Exemplos desse tipo são cada vez mais comuns na literatura. Desde o Romantismo, a reprodução de modelos clássicos cedeu espaço à liberdade de criação formal do artista, e isso fez proliferarem novas formas. Em especial após o Simbolismo, que rompeu com a ideia de que há temas próprios para a poesia e temas próprios para a prosa, surgiram diversas inovações em termos de gêneros, inclusive envolvendo a imagem e o texto publicitário. A poesia lírica passa a dividir espaço com uma poesia que não traz só a representação das emoções do sujeito, nem só a forma clássica do verso. Compete ao leitor não enquadrar essas composições neste ou naquele gênero literário predefinido, mas perceber as sobreposições e recriações de gêneros como parte natural e enriquecedora da obra estética.
Análise dos elementos estruturais
Até agora, você viu que um gênero literário é um constructo que envolve muitas formas de organização. Nesta seção, você vai colocar em prática o que já aprendeu para analisar textos em verso e em prosa. A ideia é que você observe como cada gênerose constitui a partir de elementos estruturantes comuns e específicos. Para compreender como se dá esse arranjo, você vai ver seis níveis de análise do texto literário (D´ONOFRIO, 2002), independentemente de seu gênero. É possível perceber que esses níveis são acionados em maior ou menor grau, dependendo do gênero literário. Sabe-se, por exemplo, que tanto na prosa quanto na poesia pode haver repetição de sons e palavras, ainda que tal manifestação seja mais comum na poesia.
Nível fabular
Neste nível, consideram-se os elementos que definem o modo como a história é contada, as situações, as sequências narrativas. Obviamente, é uma categoria essencial para o texto em prosa, mas que, em alguns poemas, também está presente. O poema Tabacaria, assinado por um dos heterônimos de Fernando Pessoa, Álvaro de Campos, começa com os seguintes versos:
Não sou nada.
Nunca serei nada.
Não posso querer ser nada (PESSOA, 2008, p. 362).
Um estilo bem poético, que envolve rima, verso, repetições e aliterações (nesse caso, a repetição do som nasal nas palavras iniciadas em n, no começo de cada verso). Na sequência, porém, surge uma organização fabular, que contrasta com a simbologia desses versos iniciais, opondo o sonho e o pensamento à realidade concreta:
Mas um homem entrou na Tabacaria (para comprar tabaco?)

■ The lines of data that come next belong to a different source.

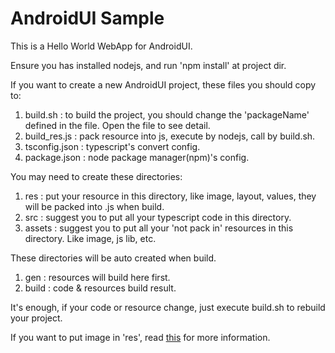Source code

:# AndroidUI Sample

This is a Hello World WebApp for AndroidUI. 

Ensure you has installed nodejs, and run 'npm install' at project dir.

If you want to create a new AndroidUI project, these files you should copy to:

1. build.sh : to build the project, you should change the 'packageName' defined in the file. Open the file to see detail.
2. build_res.js : pack resource into js, execute by nodejs, call by build.sh.
3. tsconfig.json : typescript's convert config.
3. package.json : node package manager(npm)'s config.


You may need to create these directories:

1. res : put your resource in this directory, like image, layout, values, they will be packed into .js when build.
2. src : suggest you to put all your typescript code in this directory.
3. assets : suggest you to put all your 'not pack in' resources in this directory. Like image, js lib, etc.


These directories will be auto created when build.

1. gen : resources will build here first.
2. build : code & resources build result.


It's enough, if your code or resource change, just execute build.sh to rebuild your project.

If you want to put image in 'res', read [this](https://github.com/linfaxin/AndroidUI4Web-HelloWorld/tree/master/res/image) for more information.

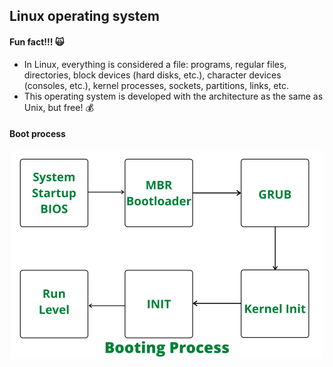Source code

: ## Linux operating system

#### Fun fact!!! :scream_cat:
- In Linux, everything is considered a file: programs, regular files, directories, block devices (hard disks, etc.), character devices (consoles, etc.), kernel processes, sockets, partitions, links, etc.
- This operating system is developed with the architecture as the same as Unix, but free! :moneybag:

#### Boot process 
<p align="center">
    <img src="../resources/boot_proc.png" alt="boot process" width="500"/>
</p>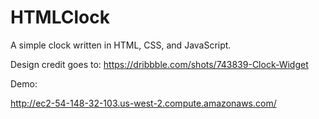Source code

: # HTMLClock
A simple clock written in HTML, CSS, and JavaScript. 

Design credit goes to: https://dribbble.com/shots/743839-Clock-Widget

Demo:

http://ec2-54-148-32-103.us-west-2.compute.amazonaws.com/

E a realidade plausível cai de repente em cima de mim.
Semiergo-me enérgico, convencido, humano,
E vou tencionar escrever estes versos em que digo o contrário.
Acendo um cigarro ao pensar em escrevê-los
E saboreio no cigarro a libertação de todos os pensamentos (PESSOA, 2008, p. 366).
Nota-se a predominância da subjetividade, o foco na relação do eu lírico consigo mesmo, sem deixar de trazer certo enredo, um movimento, que aparece como moldura ao pensamento (homens na tabacaria, que entram e saem). Inclusive, o eu lírico desloca-se, em certo momento, do “eu” para pensar no outro, quando questiona o motivo de um homem ter entrado na tabacaria.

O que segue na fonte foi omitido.